Targeting a Subset of the Membrane Proteome for Top–Down Mass Spectrometry: Introducing the Proteolipidome

Abstract

A subsection of integral membrane proteins partition into chloroform during a chloroform/methanol/water extraction primarily designed to extract lipids. Traditionally, these proteins were called proteolipids due to their lipid-like properties; the c-subunit of the ATP synthase integral FO component is the best known due to its abundance. In this manuscript, we investigate purification of proteolipid proteins away from lipids for high-resolution mass spectrometry. Size-exclusion chromatography on silica beads using a chloroform/methanol/aqueous formic acid (4/4/1; v/v) mobile phase allowed the separation of larger proteins (>3 kDa) from lipids (<1.5 kDa) and analysis by online electrospray ionization mass spectrometry. Fraction collection for mass spectrometry was limited by presence of plasticizers and other contaminants solubilized by chloroform. Drying down of the protein sample followed by resuspension in formic acid (70%) allowed reverse-phase chromatography on a polymeric support at elevated temperature, as described previously. Fractions collected in this way could be stored for extended periods at −80 °C without adducts or contaminants. Top–down mass spectrometry enabled the definition of PsaI as a novel proteolipid of spinach thylakoid membrane. Proteolipid preparation worked similarly when total membranes from mouse brains were extracted with chloroform.
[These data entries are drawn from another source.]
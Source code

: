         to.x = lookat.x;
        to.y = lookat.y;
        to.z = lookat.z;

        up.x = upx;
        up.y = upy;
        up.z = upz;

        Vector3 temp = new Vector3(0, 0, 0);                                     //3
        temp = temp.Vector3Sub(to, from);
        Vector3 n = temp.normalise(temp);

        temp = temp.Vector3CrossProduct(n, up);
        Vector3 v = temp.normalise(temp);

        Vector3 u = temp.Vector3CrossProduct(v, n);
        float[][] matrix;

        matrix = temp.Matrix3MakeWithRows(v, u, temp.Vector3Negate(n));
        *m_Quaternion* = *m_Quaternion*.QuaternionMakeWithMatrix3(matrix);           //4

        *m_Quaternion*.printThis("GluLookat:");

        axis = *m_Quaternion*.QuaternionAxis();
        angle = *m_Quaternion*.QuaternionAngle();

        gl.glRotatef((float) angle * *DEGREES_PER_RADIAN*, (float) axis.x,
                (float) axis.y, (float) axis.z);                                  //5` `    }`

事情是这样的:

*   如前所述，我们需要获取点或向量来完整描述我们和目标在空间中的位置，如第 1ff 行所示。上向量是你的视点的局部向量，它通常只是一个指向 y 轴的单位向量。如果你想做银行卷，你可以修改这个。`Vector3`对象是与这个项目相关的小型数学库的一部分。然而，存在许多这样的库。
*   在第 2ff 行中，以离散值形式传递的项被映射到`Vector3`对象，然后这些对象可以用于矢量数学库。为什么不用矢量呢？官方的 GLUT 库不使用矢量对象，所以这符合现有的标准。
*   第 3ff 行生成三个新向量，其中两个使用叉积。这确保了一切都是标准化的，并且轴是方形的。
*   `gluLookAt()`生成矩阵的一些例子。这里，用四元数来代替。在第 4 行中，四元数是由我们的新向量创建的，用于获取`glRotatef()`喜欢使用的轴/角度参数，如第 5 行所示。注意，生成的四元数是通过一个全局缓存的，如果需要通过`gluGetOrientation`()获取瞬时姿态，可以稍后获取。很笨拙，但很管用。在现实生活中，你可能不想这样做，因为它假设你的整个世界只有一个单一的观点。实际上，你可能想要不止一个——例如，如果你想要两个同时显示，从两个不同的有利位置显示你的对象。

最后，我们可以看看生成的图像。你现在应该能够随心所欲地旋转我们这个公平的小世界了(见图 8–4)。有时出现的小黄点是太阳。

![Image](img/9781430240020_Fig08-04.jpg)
While it might be tempting to use the described extraction, we prefer to broaden the meaning of the term, whereby the proteolipidome is defined as a novel biological membrane proteome that includes the full complement of membrane proteins, their binding partners/ligands and their tightly bound structural lipids that constitute each protein–lipid complex’s functional unit; that is, a complete description of a biological membrane.